Data are expressed as the mean ± standard error of the mean (SEM) of two independent experiments. All data collection was randomized and tested with the Shapiro–Wilk normality test. The survival curves were analyzed with Logrank test for trend. Statistical significance of the bacilli load, body weight, locomotor activity and the behavioral tests was assessed using two-way ANOVA, followed by Tukey’s multiple comparisons test or Dunnett’s multiple comparisons test (comparison of each group against the saline control) as specified in the related text. The mixed-effects model analyzed cytokine expression by RT-PCR. Statistical significance was set at p < 0.05 for all experiments. Statistical analyses were performed in GraphPad Prism (v 9.1.1.225) (GraphPad, San Diego, CA, USA) [57].

5. Conclusions

The intranasal administration of dexamethasone at low doses reduced TNFα, IFNγ, and IL12 expression in the hippocampus, cerebellum, hypothalamus, and frontal cortex of animals infected with M. tb. The treatment improved the behavioral changes present in animals with TB, decreased sickness behavior, depression, anxiety, neurological damage, and memory damage (Figure 12).

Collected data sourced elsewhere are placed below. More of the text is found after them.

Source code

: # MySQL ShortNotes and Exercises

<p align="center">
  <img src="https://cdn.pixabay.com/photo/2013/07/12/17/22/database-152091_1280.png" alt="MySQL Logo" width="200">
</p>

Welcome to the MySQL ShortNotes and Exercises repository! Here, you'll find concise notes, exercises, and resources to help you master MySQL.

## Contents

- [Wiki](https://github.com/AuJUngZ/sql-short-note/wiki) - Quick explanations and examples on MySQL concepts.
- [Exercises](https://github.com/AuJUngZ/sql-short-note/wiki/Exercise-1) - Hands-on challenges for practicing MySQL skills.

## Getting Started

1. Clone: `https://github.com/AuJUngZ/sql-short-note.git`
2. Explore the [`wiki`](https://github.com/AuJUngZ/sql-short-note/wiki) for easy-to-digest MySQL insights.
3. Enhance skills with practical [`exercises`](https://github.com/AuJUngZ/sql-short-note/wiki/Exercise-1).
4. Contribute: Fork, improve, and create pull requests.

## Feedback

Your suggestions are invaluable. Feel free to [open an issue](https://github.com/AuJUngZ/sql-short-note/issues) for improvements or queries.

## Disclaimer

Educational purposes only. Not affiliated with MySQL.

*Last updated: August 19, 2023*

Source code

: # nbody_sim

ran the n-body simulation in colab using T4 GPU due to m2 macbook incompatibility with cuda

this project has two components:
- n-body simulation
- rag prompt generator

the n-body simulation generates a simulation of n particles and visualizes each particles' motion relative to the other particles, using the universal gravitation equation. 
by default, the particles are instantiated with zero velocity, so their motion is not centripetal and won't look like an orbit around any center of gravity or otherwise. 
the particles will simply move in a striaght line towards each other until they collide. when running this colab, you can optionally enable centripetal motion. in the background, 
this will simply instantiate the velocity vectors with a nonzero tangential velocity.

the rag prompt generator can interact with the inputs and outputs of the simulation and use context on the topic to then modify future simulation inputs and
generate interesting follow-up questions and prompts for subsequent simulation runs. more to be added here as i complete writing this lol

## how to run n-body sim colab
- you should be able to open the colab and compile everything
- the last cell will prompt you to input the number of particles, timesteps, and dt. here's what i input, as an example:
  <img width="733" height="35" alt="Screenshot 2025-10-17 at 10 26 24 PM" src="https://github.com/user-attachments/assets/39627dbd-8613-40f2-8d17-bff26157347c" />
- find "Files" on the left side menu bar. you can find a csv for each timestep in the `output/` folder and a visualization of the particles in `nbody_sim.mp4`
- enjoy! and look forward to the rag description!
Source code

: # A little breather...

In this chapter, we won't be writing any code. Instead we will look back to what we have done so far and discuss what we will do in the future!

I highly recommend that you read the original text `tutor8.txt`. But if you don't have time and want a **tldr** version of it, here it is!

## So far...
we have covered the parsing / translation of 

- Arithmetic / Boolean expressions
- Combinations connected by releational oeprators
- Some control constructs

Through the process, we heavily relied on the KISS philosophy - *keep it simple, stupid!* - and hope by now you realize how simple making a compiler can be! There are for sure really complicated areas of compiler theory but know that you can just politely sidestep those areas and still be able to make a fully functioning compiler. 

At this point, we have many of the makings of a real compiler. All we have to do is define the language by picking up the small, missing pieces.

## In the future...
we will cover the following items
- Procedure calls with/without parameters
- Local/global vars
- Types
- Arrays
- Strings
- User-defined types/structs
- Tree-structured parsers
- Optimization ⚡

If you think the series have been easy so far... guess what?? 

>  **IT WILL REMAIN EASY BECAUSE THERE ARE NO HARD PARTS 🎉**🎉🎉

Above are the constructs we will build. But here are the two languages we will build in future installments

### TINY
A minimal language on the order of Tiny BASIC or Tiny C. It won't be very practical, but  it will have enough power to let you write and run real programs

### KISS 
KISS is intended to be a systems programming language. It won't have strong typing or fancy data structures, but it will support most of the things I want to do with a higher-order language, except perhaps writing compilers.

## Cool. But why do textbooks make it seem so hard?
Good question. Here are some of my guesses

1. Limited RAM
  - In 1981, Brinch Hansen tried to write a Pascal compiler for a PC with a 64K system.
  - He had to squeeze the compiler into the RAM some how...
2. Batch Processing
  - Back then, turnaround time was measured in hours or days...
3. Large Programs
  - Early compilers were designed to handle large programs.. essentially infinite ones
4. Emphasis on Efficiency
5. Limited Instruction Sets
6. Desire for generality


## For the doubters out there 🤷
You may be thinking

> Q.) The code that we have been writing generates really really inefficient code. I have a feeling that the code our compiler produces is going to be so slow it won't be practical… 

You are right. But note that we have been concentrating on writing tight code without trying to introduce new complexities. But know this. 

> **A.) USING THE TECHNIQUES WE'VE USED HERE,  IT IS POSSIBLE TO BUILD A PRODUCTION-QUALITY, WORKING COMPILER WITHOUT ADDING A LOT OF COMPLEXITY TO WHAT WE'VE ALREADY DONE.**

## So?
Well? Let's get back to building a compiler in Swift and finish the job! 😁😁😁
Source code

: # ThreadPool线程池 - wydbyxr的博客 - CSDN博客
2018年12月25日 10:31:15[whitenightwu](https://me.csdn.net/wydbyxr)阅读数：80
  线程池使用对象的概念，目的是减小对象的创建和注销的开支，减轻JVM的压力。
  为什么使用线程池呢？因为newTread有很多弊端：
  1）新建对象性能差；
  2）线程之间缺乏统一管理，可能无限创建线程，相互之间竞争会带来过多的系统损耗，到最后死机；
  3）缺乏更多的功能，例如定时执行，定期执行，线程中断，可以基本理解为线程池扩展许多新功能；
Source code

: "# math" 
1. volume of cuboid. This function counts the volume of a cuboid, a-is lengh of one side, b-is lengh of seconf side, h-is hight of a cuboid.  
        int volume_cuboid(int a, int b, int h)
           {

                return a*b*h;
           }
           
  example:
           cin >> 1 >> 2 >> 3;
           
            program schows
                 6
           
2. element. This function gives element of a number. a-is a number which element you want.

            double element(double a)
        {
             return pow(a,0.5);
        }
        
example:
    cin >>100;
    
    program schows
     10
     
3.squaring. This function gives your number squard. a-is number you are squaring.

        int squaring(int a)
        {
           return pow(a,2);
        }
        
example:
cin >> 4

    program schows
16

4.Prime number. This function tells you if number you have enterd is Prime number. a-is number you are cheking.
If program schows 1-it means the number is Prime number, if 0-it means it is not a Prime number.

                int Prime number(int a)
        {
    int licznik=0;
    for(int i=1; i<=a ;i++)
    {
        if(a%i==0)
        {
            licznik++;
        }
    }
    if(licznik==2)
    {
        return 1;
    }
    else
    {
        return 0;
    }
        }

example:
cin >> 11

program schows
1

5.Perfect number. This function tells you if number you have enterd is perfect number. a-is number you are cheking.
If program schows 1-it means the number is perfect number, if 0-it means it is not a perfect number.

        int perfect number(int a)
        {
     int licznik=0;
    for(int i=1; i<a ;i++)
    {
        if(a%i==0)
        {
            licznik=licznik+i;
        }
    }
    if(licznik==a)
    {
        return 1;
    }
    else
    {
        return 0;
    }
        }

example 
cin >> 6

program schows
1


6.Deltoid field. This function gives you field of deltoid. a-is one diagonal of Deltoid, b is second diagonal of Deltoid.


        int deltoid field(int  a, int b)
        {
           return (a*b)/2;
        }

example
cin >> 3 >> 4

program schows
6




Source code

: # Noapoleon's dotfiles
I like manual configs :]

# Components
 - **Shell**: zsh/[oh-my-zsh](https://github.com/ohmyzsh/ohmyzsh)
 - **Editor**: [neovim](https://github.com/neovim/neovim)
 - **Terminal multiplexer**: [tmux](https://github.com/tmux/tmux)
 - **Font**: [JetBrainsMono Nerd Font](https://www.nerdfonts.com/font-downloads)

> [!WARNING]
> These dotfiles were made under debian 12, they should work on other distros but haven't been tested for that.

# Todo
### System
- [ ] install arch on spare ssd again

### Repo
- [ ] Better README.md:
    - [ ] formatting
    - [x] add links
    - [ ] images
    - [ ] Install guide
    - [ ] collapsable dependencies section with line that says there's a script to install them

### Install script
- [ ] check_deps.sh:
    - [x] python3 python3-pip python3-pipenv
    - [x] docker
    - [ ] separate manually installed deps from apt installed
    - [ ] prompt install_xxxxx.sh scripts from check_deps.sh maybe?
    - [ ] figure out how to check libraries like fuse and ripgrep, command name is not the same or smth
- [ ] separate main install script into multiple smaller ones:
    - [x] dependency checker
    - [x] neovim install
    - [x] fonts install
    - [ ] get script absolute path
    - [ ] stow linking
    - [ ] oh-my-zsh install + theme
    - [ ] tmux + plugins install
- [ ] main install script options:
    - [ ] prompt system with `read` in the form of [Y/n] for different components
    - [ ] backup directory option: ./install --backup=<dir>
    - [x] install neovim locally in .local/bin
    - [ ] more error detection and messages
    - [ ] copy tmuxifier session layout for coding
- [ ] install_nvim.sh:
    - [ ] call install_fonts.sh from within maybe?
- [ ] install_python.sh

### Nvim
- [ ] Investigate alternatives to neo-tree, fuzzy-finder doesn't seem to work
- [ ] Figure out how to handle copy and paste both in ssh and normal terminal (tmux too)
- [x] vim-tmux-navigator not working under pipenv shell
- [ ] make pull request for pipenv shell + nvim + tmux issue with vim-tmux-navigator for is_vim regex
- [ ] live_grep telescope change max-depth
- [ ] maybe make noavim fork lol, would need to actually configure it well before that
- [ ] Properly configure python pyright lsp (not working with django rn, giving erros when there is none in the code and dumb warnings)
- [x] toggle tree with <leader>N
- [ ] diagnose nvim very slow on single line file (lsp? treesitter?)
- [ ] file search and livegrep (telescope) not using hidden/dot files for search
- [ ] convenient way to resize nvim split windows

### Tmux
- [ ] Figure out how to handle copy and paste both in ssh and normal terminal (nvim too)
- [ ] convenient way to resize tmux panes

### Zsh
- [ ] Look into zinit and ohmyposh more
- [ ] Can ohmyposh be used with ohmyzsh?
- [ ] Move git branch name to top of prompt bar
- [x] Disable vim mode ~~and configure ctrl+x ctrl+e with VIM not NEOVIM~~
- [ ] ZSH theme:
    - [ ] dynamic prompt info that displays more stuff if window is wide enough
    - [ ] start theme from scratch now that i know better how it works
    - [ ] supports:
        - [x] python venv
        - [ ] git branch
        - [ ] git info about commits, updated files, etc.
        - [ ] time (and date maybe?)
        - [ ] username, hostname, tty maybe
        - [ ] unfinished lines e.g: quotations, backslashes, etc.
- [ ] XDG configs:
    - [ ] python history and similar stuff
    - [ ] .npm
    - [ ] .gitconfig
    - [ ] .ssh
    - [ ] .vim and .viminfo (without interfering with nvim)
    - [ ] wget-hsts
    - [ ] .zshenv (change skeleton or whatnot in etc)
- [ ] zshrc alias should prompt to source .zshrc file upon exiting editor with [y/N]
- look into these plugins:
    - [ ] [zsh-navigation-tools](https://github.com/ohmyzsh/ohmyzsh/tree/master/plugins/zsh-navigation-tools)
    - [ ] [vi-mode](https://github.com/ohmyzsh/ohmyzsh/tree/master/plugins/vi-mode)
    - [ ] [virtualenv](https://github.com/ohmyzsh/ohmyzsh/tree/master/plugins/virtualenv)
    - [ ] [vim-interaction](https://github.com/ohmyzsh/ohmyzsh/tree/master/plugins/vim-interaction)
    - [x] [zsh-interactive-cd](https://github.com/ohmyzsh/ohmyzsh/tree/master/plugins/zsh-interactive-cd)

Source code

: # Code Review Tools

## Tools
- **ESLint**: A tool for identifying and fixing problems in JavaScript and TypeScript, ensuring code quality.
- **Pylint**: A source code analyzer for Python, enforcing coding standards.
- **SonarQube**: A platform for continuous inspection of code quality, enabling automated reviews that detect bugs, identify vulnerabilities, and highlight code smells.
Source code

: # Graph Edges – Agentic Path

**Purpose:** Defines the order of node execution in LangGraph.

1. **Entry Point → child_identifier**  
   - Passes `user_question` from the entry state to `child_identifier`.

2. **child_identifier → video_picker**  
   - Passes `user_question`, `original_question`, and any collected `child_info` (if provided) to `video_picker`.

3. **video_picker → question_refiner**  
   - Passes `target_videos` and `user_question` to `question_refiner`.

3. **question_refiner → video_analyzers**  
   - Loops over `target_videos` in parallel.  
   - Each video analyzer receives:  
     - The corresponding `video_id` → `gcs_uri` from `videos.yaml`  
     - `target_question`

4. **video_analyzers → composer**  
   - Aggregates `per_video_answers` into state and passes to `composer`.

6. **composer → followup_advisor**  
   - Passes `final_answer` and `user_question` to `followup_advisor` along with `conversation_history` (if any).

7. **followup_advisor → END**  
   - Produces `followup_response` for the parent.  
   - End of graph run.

It is important to note that it does not aggravate the lung disease so it could be used as adjuvant therapy to conventional anti-tuberculosis treatment. These are ongoing experiments in our laboratory.

Figure 12

Intranasal administration of DEX decreases neuroinflammation and behavioral and neuropsychiatric symptoms in a murine model of pulmonary TB without aggravating lung disease. (1) The pulmonary infection with M. tb in a murine model (2) promotes the development of active disease in animals. (3) Intense inflammation due to the immune response against mycobacteria in the lungs induces neuroinflammation by humoral and neuronal pathways, (4) manifested by high production of different cytokines (5), induces behavioral alterations and neuropsychiatric symptoms such as depression and anxiety. (6) The intranasal administration of DEX reduces the production of cytokines due to the anti-inflammatory effect of this GC, and allows the use of low doses, being beneficial to the infected animals (Created with BioRender.com, accessed on 20 May 2021).